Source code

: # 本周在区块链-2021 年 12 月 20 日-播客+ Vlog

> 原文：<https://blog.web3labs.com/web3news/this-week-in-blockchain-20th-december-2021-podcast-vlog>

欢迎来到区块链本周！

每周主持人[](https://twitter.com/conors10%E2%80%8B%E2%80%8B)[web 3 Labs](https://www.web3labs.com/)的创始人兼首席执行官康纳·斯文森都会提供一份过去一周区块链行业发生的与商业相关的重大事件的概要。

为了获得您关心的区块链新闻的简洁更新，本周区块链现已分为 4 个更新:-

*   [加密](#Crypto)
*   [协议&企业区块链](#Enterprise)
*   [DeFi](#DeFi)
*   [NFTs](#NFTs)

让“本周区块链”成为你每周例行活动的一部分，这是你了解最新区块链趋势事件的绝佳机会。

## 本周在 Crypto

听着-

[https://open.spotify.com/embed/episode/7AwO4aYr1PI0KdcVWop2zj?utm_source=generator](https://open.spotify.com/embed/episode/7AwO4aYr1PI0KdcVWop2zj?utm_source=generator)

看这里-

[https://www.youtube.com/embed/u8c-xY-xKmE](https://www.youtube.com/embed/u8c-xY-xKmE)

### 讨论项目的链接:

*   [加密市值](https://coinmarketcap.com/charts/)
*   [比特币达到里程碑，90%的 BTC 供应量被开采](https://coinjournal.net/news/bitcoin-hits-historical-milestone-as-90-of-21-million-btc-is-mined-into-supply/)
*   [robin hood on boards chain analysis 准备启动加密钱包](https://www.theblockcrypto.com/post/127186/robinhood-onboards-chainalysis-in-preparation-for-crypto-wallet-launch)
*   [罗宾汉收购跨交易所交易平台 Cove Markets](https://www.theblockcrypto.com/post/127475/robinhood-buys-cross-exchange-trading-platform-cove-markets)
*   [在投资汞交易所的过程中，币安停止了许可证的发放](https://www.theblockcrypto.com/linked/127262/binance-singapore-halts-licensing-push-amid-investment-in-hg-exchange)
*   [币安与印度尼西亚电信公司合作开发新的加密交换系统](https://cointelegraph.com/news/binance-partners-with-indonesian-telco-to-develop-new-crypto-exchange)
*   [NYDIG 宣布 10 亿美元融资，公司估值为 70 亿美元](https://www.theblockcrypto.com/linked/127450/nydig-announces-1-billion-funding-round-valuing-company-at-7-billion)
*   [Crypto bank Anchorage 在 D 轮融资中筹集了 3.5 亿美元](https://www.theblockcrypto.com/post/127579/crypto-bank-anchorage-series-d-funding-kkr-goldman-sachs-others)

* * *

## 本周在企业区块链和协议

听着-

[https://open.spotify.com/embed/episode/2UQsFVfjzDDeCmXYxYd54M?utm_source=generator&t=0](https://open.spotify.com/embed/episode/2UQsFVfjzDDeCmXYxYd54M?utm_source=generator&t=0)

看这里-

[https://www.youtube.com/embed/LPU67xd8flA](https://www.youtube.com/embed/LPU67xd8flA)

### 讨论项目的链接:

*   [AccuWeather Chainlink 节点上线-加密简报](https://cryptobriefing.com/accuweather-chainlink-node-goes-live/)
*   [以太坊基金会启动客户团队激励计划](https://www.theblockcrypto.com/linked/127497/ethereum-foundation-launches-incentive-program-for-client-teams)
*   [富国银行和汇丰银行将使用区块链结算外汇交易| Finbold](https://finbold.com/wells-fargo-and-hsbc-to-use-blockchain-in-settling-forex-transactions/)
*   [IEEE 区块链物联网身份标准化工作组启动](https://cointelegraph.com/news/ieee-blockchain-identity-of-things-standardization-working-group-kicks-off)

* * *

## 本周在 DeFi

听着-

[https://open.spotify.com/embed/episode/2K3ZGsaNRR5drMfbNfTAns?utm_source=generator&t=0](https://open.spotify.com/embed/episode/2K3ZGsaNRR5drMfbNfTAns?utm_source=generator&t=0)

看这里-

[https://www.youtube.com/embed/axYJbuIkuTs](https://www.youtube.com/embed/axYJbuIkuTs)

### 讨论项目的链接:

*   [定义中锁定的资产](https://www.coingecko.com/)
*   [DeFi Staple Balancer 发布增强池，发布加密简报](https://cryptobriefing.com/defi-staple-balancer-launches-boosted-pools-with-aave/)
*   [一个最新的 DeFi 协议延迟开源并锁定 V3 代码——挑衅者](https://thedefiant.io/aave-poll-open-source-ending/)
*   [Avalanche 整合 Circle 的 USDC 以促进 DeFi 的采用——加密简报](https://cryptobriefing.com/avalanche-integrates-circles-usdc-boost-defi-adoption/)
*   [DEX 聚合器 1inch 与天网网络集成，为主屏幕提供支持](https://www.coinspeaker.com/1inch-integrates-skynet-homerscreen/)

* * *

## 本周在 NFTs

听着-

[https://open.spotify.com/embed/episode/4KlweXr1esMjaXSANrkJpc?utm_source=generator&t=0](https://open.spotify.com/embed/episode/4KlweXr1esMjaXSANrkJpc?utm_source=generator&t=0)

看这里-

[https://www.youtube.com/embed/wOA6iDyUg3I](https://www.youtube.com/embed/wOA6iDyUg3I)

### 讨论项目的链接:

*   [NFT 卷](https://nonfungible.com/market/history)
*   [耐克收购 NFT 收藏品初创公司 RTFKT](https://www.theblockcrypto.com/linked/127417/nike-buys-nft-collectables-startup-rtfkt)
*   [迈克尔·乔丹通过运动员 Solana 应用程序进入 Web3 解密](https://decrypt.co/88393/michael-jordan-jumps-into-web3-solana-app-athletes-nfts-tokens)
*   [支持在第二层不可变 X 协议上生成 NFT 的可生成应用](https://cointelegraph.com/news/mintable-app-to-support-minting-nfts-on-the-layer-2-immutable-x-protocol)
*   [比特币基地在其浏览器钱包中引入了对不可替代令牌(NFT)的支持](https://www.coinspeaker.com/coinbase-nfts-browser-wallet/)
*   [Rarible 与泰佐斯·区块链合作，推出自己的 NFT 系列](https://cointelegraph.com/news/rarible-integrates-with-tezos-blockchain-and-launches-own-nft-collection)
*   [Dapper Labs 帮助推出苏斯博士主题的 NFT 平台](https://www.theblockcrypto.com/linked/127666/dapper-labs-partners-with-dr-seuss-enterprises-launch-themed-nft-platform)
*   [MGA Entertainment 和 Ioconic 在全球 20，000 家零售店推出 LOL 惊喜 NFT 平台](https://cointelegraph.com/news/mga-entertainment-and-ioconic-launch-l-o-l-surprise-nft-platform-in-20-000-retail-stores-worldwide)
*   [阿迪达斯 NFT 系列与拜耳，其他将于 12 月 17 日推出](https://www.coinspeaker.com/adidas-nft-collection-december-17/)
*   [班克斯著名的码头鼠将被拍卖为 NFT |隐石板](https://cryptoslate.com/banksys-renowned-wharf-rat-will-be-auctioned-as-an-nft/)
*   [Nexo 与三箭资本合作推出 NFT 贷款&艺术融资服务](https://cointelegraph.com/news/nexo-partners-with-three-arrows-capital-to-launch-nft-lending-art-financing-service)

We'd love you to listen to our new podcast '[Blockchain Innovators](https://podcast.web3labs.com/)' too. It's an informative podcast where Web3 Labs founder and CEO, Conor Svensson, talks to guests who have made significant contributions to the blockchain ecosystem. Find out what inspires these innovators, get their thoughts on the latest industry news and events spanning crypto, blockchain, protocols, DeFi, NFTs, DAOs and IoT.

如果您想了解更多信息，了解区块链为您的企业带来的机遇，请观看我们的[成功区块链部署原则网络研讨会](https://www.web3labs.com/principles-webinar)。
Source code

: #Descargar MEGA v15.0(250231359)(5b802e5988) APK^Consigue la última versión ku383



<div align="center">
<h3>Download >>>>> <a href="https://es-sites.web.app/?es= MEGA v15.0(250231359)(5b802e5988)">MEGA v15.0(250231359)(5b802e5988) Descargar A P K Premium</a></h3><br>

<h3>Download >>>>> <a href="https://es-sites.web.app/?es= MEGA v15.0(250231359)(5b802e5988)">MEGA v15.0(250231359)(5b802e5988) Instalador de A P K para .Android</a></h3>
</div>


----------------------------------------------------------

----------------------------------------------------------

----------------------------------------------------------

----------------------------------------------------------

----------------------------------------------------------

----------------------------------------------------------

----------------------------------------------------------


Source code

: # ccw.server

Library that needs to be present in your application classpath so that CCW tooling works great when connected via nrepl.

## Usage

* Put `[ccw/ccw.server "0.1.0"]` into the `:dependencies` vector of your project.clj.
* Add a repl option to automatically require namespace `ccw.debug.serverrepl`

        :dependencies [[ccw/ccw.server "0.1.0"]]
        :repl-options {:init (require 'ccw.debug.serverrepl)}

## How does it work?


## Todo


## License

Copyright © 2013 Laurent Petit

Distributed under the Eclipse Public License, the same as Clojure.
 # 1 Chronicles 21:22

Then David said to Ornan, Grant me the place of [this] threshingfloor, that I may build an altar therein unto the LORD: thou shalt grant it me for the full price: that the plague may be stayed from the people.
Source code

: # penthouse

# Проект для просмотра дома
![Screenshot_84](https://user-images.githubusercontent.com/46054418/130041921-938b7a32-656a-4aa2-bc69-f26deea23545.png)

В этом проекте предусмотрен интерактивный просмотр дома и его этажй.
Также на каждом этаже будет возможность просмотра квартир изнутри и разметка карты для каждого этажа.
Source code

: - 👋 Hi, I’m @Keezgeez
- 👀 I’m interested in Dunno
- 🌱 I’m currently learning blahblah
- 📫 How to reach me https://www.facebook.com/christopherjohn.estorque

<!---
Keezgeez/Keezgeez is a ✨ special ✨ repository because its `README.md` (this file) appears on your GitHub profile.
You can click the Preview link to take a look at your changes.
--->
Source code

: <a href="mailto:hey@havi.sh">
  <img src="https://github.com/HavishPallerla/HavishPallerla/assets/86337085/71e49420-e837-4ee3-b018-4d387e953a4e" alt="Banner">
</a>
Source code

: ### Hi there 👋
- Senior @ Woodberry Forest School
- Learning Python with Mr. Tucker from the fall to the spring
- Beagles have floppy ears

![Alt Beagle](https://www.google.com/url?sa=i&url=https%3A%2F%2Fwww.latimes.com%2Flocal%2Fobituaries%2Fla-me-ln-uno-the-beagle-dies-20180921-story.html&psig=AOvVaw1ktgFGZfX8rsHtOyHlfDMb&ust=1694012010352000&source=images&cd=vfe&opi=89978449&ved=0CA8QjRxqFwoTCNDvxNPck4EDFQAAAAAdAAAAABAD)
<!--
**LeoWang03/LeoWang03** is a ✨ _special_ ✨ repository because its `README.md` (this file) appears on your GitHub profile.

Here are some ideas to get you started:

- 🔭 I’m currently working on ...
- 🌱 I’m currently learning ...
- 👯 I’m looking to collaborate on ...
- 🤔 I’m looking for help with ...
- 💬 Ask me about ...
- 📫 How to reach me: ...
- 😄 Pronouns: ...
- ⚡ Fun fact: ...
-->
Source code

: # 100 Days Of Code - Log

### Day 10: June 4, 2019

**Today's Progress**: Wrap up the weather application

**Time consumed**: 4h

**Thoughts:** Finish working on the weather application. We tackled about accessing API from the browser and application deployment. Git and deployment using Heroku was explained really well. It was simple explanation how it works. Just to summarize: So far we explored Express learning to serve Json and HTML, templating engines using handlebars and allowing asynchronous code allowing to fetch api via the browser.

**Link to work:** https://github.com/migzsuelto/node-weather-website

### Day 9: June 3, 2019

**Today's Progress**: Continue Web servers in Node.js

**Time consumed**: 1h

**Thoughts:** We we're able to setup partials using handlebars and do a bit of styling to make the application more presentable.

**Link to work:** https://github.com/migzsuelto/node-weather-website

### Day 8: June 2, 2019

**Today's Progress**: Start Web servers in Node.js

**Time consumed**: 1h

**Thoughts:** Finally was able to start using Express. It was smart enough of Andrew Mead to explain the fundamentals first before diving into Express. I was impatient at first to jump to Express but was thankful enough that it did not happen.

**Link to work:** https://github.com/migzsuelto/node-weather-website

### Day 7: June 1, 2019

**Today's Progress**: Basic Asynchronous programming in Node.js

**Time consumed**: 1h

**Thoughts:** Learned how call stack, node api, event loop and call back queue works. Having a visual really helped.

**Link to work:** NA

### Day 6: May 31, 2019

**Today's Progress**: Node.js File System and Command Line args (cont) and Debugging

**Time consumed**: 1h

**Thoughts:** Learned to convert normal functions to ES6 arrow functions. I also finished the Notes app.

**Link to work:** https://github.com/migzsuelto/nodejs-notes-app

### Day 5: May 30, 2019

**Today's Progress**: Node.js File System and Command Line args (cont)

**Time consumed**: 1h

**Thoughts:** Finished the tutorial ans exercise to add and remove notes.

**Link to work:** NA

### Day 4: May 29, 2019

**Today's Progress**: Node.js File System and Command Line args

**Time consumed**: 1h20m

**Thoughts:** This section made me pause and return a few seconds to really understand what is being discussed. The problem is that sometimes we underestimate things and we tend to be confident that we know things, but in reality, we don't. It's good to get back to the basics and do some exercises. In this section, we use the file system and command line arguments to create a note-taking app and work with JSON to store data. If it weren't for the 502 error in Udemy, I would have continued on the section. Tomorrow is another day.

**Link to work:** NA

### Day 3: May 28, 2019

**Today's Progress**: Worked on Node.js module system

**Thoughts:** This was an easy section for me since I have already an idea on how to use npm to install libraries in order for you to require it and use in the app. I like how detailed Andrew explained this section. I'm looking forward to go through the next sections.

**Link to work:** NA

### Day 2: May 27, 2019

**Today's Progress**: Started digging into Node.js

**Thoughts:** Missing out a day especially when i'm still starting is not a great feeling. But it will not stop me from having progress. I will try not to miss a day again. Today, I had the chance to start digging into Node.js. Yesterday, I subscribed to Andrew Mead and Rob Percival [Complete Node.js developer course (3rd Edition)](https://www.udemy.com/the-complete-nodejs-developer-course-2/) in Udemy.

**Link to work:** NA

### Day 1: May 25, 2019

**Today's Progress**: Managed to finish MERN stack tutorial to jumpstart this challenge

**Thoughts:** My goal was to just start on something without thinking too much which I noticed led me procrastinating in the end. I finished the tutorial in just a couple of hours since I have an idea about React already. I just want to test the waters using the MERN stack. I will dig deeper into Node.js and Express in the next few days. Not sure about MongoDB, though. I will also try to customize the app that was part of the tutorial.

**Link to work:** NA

- What is required -
Which lines in the listing above hold the word "reach"? Show each of them.

- Answer to the problem -
- 📫 How to reach me https://www.facebook.com/christopherjohn.estorque
- 📫 How to reach me: ...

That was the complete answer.